À droite, le processus semble patiner. Sans en être au niveau nullissime de l'affrontement Copé-Fillon de novembre 2012 pour la présidence de l'UMP, la lutte des individualités semble prendre le pas sur le débat d'idées au sein du parti. Non pas qu'aucune proposition ne soit faite par les candidats, mais les projets se ressemblent tous, et le choix réside finalement plus dans les personnes que dans leurs divergences d'opinion.

Un an jour pour jour après avoir adopté son nom actuel, le parti Les Républicains connaît une guerre d'égo qui s'annonce interminable, et qui s'explique d'abord et avant tout par l'absence d'un « leader naturel » à la tête de la formation, et ce, alors même que le président du parti n'est autre que Nicolas Sarkozy, ex-chef de l'État et candidat de l'UMP en 2012. Un tel profil aurait dû lui conférer le statut de chef incontesté. Mais le moins qu'on puisse dire, c'est que son retour à la tête de sa famille politique ne s'est pas fait sur un lit de roses. Le 29 novembre 2014, son élection à la présidence de l'UMP a eu lieu au prix d'un score relativement décevant, à savoir 64,50% des 155.285 suffrages exprimés, contre 29,18% pour Bruno Le Maire, qui créait alors la surprise. Depuis, l'inconstance idéologique et le vide programmatique sont la marque de fabrique des Républicains.

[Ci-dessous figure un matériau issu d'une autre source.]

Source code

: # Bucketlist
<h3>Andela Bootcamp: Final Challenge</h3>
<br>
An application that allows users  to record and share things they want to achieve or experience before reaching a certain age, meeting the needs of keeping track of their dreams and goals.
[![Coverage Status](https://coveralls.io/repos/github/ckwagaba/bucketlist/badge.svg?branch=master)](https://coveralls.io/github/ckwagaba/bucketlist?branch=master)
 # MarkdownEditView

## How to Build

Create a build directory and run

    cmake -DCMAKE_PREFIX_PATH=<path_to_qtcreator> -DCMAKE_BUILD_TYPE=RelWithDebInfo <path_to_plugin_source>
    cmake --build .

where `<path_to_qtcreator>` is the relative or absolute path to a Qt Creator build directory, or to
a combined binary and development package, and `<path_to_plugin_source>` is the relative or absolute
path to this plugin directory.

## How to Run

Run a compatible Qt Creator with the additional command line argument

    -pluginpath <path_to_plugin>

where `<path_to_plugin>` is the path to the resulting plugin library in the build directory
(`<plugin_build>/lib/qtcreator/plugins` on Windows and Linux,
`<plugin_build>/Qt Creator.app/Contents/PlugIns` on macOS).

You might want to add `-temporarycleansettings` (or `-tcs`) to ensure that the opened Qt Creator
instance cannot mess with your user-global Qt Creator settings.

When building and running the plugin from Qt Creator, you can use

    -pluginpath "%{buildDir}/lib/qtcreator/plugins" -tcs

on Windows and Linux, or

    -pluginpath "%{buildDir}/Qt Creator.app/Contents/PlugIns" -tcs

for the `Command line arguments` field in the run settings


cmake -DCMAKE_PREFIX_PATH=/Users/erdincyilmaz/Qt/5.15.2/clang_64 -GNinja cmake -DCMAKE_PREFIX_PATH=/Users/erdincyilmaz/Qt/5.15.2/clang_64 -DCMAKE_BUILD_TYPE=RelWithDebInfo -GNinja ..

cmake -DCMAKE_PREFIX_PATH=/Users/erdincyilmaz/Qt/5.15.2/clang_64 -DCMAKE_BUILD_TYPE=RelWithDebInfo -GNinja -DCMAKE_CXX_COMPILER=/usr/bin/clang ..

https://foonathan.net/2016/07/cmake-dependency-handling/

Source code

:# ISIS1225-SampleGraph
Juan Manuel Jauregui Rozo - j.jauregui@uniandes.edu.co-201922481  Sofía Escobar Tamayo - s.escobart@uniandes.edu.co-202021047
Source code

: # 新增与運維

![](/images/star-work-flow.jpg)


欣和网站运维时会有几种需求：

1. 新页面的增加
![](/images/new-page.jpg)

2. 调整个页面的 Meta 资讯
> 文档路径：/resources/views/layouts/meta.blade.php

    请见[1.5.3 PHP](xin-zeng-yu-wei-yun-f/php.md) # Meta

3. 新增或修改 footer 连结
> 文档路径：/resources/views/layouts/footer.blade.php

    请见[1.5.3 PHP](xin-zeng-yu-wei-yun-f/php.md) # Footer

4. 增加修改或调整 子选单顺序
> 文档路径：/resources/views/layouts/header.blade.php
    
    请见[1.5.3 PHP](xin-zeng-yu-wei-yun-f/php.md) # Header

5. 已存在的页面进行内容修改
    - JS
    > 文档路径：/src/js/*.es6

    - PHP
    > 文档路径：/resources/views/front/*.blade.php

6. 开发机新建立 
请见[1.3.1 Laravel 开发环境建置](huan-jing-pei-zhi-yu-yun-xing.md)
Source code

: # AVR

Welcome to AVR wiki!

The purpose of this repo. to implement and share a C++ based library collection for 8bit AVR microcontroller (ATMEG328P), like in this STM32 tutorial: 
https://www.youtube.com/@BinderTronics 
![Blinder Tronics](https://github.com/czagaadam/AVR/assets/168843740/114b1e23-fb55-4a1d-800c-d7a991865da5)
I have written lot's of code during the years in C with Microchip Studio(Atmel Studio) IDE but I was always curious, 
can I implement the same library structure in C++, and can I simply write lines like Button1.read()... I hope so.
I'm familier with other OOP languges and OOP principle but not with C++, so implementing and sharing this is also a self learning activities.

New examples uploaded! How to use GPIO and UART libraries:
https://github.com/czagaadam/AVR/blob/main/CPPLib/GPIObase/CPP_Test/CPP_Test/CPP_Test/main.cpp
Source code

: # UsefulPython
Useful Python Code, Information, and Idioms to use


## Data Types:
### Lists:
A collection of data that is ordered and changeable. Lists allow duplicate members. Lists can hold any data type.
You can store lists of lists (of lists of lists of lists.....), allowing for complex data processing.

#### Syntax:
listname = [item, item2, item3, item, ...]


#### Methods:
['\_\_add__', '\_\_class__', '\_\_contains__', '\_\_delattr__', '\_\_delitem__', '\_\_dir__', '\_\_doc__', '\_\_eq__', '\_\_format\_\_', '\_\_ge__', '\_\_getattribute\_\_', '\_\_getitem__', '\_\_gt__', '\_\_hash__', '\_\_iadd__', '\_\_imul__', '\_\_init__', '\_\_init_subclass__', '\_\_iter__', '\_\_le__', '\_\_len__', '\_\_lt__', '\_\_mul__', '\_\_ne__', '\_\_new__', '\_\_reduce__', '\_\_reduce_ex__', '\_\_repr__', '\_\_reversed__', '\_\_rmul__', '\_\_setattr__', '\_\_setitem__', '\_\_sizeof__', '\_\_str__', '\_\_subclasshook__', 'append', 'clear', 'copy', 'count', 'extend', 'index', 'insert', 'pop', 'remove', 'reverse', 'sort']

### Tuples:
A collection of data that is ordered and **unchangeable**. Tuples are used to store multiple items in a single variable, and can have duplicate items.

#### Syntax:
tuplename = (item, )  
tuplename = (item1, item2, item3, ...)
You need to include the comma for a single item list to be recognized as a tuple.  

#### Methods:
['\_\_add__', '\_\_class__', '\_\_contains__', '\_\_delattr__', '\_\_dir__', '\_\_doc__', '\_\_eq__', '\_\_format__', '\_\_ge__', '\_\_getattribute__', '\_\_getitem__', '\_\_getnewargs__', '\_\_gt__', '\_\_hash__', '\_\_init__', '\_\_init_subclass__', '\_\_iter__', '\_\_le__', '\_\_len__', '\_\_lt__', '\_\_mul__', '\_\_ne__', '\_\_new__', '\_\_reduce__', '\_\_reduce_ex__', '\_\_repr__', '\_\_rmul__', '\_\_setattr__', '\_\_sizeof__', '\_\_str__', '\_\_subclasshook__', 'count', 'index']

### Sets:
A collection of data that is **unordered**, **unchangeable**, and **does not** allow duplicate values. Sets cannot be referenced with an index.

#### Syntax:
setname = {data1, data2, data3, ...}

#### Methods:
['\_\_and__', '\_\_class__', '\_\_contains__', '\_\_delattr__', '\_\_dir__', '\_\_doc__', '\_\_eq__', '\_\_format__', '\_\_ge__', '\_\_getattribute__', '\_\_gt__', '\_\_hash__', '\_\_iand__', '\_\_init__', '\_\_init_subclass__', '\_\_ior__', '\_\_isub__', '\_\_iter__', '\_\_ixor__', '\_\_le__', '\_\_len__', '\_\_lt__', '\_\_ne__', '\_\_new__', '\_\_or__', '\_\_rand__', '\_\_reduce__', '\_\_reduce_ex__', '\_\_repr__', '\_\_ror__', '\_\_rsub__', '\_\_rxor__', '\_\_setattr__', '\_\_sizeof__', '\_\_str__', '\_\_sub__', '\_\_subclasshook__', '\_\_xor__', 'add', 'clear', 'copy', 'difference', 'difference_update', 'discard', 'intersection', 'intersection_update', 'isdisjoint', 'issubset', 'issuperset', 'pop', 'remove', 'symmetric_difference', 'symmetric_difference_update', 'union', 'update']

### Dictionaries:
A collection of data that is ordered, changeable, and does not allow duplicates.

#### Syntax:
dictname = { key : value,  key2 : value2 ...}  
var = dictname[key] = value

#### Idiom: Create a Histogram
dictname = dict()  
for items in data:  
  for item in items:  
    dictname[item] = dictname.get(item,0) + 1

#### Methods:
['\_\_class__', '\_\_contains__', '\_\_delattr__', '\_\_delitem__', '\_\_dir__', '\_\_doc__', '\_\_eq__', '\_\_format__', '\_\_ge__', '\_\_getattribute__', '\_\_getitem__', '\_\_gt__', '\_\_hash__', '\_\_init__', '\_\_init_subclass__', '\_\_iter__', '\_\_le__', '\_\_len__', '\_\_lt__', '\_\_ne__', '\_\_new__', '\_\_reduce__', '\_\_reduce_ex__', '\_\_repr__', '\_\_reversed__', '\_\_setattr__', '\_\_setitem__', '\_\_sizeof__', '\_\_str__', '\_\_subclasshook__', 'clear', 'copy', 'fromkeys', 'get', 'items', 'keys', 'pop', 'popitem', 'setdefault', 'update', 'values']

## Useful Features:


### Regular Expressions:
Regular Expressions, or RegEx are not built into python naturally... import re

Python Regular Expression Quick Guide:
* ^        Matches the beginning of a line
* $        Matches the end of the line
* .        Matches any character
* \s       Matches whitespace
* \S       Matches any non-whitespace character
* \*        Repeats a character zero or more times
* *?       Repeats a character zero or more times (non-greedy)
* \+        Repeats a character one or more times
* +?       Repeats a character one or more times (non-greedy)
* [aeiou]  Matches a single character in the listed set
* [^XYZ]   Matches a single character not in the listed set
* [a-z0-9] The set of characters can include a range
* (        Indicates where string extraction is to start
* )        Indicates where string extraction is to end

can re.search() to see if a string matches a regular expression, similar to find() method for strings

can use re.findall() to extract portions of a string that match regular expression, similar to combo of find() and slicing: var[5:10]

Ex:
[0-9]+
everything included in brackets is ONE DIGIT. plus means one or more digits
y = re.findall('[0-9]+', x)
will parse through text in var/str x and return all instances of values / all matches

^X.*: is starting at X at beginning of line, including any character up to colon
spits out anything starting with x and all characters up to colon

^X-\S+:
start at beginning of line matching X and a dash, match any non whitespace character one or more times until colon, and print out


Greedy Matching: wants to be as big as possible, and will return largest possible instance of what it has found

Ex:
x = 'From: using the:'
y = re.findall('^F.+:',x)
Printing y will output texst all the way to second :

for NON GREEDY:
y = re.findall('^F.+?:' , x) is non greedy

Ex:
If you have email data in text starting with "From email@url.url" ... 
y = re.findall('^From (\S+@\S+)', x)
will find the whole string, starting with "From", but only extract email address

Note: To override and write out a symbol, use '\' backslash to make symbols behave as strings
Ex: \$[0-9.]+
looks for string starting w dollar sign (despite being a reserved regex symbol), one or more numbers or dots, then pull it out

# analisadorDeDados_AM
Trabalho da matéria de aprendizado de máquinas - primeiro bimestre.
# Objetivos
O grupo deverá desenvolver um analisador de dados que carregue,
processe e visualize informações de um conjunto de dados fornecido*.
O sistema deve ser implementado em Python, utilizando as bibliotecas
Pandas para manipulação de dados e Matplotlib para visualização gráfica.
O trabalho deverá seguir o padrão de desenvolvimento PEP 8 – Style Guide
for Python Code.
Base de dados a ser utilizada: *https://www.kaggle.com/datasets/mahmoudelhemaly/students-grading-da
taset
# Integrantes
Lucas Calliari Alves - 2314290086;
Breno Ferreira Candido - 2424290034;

Il a peut-être manqué à l'ancien chef de l'État qu'est Nicolas Sarkozy un bilan critique et pertinent de son mandat présidentiel – et il serait bien naïf de considérer comme tel son livre de pseudo-confidences, La France pour la vie, où il commente plutôt ses dérapages verbaux (le fameux « Casse-toi pauvre con » notamment) que son action présidentielle. Dans la plupart de ses prises de position, il se contente encore, comme il l'a toujours fait, de suivre l'opinion au gré des sondages. Par exemple, hier pour l'abrogation du Mariage pour Tous, aujourd'hui contre. Dès qu'il a annoncé vouloir briguer la présidence du parti, en septembre 2014 sur France 2, ses paroles nous ont rappelé au bon souvenir de son ego surdimensionné autant que de ses inconstances. Comment explique-t-il les échecs de son mandat présidentiel ? « Quand on a beaucoup d'énergie et qu'on croit beaucoup dans ses idées, ce qui est mon cas, on [pense] qu'on peut réussir seul. Alors qu'il n'y a pas de réussite individuelle. [...] Je voulais tellement que tout soit le mieux possible, je voulais tellement m'engager, je voulais tellement que les gens ne soient pas déçus... » Tout comme l'on répondrait à un employeur qui demande de citer trois défauts, Sarkozy affirme donc : « Je suis perfectionniste, je ne compte pas mes heures, et je suis un acharné du travail. » Belle autocritique.

L'individu se pense évidemment en recours salutaire contre le PS et le FN. Du haut de son élitisme politique, ses propos sont chargés de mépris inconscient : « Le public, les gens, ils sont profondément gentils. Ils sont gentils. Ils essaient de comprendre eux-mêmes... » Cela vaut bien les propos de François Hollande sur les « sans-dents ». « Avec deux ans et demi de recul, j'ai rencontré beaucoup de Français » : mais n’est pas le de Gaulle de 1958 qui veut, et un exil doré ponctué de conférences de luxe rémunérées plusieurs centaines de milliers d’euros ne vaut pas un retrait humble et discret à Colombey-les-Deux-Églises.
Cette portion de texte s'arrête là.